Why You Should Avoid SELECT * Queries in Snowflake ?

Upon data ingestion into Snowflake, the platform undergoes a transformation process, reconfiguring the data into its internal, finely-tuned, and space-efficient columnar format. This optimized data is then securely stored within cloud storage infrastructure.

Snowflake takes full responsibility for the intricacies of data storage management. This encompasses organizing data, determining file sizes, defining structures, applying compression techniques, managing metadata, collecting statistics, and overseeing various other facets of data storage. Importantly, it’s worth noting that the data objects stored by Snowflake remain hidden from direct customer visibility and accessibility. Instead, customers interact with this data solely through SQL query operations performed within the Snowflake environment.

The diagram provided below visually represents the distinction between Row Storage, designed primarily for OLTP systems, and Column Storage (shown on the right), which incorporates notable compression enhancements and enables faster I/O operations.

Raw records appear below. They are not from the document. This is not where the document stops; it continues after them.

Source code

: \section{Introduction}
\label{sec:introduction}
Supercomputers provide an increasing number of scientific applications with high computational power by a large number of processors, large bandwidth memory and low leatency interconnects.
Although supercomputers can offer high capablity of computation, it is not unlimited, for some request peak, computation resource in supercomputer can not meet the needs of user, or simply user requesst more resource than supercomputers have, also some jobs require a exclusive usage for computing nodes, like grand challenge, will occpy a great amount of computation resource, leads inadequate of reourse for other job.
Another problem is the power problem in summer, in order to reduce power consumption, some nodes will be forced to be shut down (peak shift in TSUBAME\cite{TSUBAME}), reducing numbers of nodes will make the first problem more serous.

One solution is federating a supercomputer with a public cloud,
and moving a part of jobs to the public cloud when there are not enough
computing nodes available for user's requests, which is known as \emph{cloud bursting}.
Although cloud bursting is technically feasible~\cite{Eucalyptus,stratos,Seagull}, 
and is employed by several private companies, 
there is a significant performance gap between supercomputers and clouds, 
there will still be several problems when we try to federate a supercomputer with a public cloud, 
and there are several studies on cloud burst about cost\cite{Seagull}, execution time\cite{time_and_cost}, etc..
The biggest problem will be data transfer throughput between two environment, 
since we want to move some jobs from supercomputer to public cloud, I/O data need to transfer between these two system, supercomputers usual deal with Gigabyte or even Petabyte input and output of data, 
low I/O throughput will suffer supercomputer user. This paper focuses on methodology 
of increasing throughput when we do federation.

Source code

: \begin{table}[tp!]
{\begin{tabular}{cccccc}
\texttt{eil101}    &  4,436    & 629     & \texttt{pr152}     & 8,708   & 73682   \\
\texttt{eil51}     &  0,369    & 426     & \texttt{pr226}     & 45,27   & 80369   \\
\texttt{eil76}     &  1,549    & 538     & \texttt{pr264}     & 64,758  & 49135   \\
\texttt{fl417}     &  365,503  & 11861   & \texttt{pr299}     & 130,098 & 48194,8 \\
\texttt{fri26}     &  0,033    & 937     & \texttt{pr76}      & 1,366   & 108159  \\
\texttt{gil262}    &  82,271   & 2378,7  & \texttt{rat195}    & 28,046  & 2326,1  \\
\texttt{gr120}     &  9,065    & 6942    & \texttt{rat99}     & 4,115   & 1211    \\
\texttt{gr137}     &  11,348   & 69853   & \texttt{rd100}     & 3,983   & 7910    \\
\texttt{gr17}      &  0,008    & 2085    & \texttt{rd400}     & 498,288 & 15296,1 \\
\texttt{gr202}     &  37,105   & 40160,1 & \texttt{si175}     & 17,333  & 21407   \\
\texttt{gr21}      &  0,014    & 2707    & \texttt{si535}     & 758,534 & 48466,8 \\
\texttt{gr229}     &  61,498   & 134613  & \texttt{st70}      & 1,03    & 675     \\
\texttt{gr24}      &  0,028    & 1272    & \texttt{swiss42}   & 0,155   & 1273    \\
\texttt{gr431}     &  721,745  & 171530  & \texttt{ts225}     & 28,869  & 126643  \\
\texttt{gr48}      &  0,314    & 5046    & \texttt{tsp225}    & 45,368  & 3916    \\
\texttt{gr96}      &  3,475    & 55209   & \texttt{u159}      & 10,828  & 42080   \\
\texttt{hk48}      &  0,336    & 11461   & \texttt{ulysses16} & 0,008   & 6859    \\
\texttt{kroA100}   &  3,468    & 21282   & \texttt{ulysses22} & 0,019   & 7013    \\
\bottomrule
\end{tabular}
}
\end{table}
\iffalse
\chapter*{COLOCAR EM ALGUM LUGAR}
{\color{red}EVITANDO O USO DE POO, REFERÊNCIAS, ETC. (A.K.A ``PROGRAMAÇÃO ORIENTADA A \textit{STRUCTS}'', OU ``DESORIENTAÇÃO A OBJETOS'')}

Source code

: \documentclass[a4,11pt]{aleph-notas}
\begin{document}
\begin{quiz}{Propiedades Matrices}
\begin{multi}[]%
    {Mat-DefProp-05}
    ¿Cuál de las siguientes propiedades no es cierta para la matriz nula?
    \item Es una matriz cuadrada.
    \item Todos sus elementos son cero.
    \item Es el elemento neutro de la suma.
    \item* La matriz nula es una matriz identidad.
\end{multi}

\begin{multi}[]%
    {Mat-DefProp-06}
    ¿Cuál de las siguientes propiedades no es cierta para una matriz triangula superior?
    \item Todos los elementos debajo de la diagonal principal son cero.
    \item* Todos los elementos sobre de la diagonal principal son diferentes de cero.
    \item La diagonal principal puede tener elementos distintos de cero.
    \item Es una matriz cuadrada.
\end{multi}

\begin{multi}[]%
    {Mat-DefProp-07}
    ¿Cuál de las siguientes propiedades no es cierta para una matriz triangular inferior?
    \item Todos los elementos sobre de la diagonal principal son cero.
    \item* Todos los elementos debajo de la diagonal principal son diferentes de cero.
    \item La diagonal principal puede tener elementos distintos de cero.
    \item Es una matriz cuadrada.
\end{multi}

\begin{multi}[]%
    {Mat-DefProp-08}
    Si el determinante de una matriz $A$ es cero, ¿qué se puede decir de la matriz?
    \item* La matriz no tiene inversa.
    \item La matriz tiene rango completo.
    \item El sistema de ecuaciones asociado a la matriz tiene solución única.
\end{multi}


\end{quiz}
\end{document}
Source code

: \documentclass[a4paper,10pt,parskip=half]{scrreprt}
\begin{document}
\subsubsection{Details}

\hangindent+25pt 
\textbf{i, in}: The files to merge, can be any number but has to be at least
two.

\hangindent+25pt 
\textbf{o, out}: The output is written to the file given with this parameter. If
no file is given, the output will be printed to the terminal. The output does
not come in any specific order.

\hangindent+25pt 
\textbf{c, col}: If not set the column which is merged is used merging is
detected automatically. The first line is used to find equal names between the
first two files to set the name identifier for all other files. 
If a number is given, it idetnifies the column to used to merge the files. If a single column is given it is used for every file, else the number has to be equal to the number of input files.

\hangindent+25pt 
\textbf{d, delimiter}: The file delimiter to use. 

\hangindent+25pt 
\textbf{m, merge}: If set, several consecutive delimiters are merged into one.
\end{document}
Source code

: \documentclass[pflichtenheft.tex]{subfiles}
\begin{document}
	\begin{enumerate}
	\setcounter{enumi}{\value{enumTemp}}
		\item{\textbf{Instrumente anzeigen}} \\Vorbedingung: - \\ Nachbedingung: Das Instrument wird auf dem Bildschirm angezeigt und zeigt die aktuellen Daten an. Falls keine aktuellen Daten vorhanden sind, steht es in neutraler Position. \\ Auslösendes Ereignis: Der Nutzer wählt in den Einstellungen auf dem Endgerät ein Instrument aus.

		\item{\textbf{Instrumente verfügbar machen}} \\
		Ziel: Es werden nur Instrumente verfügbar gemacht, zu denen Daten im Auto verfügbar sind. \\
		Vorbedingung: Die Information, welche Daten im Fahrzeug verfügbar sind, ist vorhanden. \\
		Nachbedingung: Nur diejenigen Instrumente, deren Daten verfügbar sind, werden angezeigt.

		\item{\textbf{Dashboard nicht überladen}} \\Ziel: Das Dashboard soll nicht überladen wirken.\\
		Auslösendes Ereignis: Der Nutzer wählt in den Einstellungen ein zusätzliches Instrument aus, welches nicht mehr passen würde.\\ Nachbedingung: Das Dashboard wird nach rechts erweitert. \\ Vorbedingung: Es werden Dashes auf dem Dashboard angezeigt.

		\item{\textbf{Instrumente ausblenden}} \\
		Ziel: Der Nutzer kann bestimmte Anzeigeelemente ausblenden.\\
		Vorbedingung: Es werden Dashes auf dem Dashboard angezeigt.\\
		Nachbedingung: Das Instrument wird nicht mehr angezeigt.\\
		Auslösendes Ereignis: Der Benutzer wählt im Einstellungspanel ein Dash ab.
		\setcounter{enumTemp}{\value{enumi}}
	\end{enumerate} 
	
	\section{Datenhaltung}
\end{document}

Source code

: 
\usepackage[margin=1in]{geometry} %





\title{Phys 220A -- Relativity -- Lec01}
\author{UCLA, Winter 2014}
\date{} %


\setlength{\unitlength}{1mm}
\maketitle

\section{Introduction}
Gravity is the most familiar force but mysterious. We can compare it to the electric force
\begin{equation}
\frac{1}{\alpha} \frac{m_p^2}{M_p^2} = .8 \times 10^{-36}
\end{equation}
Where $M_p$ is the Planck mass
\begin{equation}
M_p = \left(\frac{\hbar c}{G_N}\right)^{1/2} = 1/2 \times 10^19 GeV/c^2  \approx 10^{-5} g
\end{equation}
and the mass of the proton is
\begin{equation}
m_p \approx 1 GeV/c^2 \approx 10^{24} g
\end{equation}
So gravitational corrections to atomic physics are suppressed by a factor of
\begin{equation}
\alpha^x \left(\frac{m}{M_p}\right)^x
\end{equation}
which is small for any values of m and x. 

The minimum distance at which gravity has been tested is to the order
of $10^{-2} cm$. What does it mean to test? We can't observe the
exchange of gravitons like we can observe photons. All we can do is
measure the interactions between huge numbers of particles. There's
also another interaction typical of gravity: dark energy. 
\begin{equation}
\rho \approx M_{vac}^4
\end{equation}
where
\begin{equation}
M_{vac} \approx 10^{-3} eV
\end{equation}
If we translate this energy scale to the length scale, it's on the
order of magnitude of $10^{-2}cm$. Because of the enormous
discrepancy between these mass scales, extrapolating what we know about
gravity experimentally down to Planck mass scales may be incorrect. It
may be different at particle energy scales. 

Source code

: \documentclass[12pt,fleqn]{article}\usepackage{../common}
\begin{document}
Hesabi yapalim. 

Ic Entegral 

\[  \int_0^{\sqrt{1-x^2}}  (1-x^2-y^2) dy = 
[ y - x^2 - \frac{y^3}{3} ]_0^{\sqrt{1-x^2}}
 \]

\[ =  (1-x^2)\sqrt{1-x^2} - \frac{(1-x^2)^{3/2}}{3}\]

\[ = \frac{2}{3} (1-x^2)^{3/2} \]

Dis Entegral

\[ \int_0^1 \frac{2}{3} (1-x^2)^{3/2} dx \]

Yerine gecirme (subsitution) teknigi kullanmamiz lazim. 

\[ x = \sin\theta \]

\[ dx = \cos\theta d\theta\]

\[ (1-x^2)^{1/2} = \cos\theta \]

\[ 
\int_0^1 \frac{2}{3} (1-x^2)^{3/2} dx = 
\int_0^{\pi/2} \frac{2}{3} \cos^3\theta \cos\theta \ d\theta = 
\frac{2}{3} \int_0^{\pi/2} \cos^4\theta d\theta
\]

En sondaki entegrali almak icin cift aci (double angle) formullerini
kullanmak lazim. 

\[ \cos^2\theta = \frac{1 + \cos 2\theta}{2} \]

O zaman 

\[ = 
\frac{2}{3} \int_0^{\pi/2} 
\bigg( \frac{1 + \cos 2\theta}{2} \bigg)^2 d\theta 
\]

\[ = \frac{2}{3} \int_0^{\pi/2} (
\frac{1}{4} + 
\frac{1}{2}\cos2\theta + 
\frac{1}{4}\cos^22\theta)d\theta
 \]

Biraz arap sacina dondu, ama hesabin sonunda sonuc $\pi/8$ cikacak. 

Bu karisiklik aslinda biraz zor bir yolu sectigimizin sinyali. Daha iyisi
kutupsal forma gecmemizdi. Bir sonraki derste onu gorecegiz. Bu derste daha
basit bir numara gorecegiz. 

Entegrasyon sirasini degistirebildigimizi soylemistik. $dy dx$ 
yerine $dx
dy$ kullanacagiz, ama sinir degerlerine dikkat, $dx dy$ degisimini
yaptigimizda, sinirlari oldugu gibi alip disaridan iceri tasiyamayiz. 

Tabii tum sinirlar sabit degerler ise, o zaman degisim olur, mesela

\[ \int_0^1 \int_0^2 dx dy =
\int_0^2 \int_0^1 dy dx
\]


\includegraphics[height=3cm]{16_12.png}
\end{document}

For example, if the following query were executed on a table with 50 columns, it would retrieve just 8% of the columns from disk storage.select region, state, city, sum(sales)
from orders
group by region, state, city;

A study from Stanford University shows that columnar databases are significantly faster at analytic queries than row-oriented ones because they only read the column values needed to satisfy the query.

In production systems, avoiding this practice is essential as it brings two significant advantages. First, it reduces the volume of data transferred from remote storage into memory. Second, it ensures the efficient utilization of Virtual Warehouse Cache storage. Both of these benefits play a pivotal role in enhancing the overall query performance of the system.